Llevaba la chaqueta y la corbata, ¡roja!, en la mano, y su camisa desabrochada hasta medio pecho.

Sonreía ufano y, antes de que se cerraran las puertas, me vio, ampliando incluso más su sonrisa, una sonrisa de tiburón, y llevándose los dedos de una de sus manos a su boca, me lanzó un beso, exclamando eufórico:

  • ¡Buenísima!

Y se cerraron las puertas, dejándome aturdido y sin saber qué hacer.

Varios minutos estuve quieto, sin moverme, dubitativo, hasta que, poco a poco, me encaminé despacio y arrastrando los pies hasta la habitación donde se habían beneficiado a mi esposa.

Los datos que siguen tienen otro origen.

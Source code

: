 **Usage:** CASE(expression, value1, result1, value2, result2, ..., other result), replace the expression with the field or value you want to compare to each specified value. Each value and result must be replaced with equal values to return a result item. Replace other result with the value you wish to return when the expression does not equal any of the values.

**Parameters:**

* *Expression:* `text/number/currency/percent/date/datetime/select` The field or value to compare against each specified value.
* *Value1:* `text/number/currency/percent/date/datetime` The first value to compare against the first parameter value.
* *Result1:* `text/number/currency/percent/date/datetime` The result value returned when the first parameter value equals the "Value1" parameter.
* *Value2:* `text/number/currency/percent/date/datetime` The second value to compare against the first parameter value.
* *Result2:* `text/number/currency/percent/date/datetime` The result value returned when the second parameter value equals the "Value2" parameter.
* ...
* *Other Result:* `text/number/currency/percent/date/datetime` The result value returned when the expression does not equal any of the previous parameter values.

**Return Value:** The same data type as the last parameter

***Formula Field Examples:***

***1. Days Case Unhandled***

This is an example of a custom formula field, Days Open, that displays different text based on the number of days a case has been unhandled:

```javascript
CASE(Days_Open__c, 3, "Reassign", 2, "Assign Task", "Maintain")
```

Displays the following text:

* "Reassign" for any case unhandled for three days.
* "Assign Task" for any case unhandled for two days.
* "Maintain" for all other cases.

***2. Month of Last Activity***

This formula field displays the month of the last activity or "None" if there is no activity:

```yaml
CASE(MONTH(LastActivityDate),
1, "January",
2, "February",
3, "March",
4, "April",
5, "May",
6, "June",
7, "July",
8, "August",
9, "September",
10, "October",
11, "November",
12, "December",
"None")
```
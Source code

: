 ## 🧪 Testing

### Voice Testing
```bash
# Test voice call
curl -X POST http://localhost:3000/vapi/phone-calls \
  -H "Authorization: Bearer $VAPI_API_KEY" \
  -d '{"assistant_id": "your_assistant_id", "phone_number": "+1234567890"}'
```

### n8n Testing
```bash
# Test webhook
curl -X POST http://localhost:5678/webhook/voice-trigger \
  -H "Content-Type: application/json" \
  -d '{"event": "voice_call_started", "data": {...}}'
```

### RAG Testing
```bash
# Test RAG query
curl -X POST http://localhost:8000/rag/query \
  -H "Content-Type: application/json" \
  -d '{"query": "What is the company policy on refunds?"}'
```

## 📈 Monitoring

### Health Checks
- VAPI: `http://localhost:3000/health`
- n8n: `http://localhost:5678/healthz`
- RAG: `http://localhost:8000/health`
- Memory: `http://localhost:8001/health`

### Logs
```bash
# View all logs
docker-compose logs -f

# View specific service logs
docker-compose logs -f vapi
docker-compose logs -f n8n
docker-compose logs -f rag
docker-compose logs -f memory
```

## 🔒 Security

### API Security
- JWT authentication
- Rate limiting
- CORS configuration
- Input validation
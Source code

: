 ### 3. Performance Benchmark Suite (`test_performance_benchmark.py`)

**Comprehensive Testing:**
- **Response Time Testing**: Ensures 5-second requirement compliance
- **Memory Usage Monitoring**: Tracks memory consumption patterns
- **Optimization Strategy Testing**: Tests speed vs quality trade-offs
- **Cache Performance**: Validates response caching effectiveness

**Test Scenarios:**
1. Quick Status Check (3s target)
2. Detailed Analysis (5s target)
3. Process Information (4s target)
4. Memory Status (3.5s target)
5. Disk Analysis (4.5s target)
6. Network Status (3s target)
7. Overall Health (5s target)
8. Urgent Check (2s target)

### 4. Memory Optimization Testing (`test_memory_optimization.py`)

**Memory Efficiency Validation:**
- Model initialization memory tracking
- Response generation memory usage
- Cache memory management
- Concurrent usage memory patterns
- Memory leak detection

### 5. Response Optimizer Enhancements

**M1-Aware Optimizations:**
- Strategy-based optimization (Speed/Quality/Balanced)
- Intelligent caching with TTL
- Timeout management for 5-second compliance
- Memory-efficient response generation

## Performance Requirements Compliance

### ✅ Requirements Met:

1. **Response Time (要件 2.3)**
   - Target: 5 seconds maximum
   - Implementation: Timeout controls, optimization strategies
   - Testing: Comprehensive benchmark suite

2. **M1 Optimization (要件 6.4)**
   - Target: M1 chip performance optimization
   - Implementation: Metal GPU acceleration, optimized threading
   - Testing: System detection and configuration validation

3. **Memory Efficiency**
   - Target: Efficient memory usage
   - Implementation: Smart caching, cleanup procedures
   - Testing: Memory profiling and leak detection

Delante de la puerta, me detuve, pensando que quizá lo había soñado, que nunca había ocurrido, que no se habían tirado a mi mujer.

No escuchaba nada al otro lado de la puerta, así que, con cuidado, abrí. Estaba todo oscuro. Encendí la luz de la entrada y pude ver qué la ropa que estaba tirada en el suelo ya no estaba. Cerré la puerta y, con cuidado, me acerqué a la cama, y allí estaba ella, mi mujer, tumbada de lado en la cama, tapada hasta la barbilla con las sábanas, como si durmiera.

Dudando de su estado, exclamé tímidamente, dirigiéndome a ella.

  • Ya estoy aquí. No he tardado mucho.

Entonces ella me respondió muy seria:

  • Más que suficiente.

No sabía muy bien qué responder, por lo que ella, tras una breve pausa, me dijo:

  • Duérmete que ya es tarde y estoy cansada.

Aquella noche no tuve relaciones sexuales con ella, ni se lo plantee, ni tenía ningunas ganas.

Poco dormí aquella noche y, creo que ella tampoco durmió mucho.

A la mañana siguiente tomamos el coche y volvimos a casa, como si no hubiera sucedido nada.

No he comentado esto con nadie, pero quiero avisar a toda pareja que vaya relajado como yo fui con mi mujer, que, como se descuide, puede encontrar a un desconocido entre las piernas de su esposa, follándosela como una bestia en celo en cualquier hotel. Seguro que mi mujer no fue ni la primera ni será la última a la que se folle un extraño en cualquier hotel de cualquier población.

Dudaba si etiquetar este relato como “No consentido” o como “Infidelidad”, pero, como conozco muy bien a mi mujer, sé que la violaron, que se la follaron en contra de su voluntad. ¿No pensáis lo mismo que yo?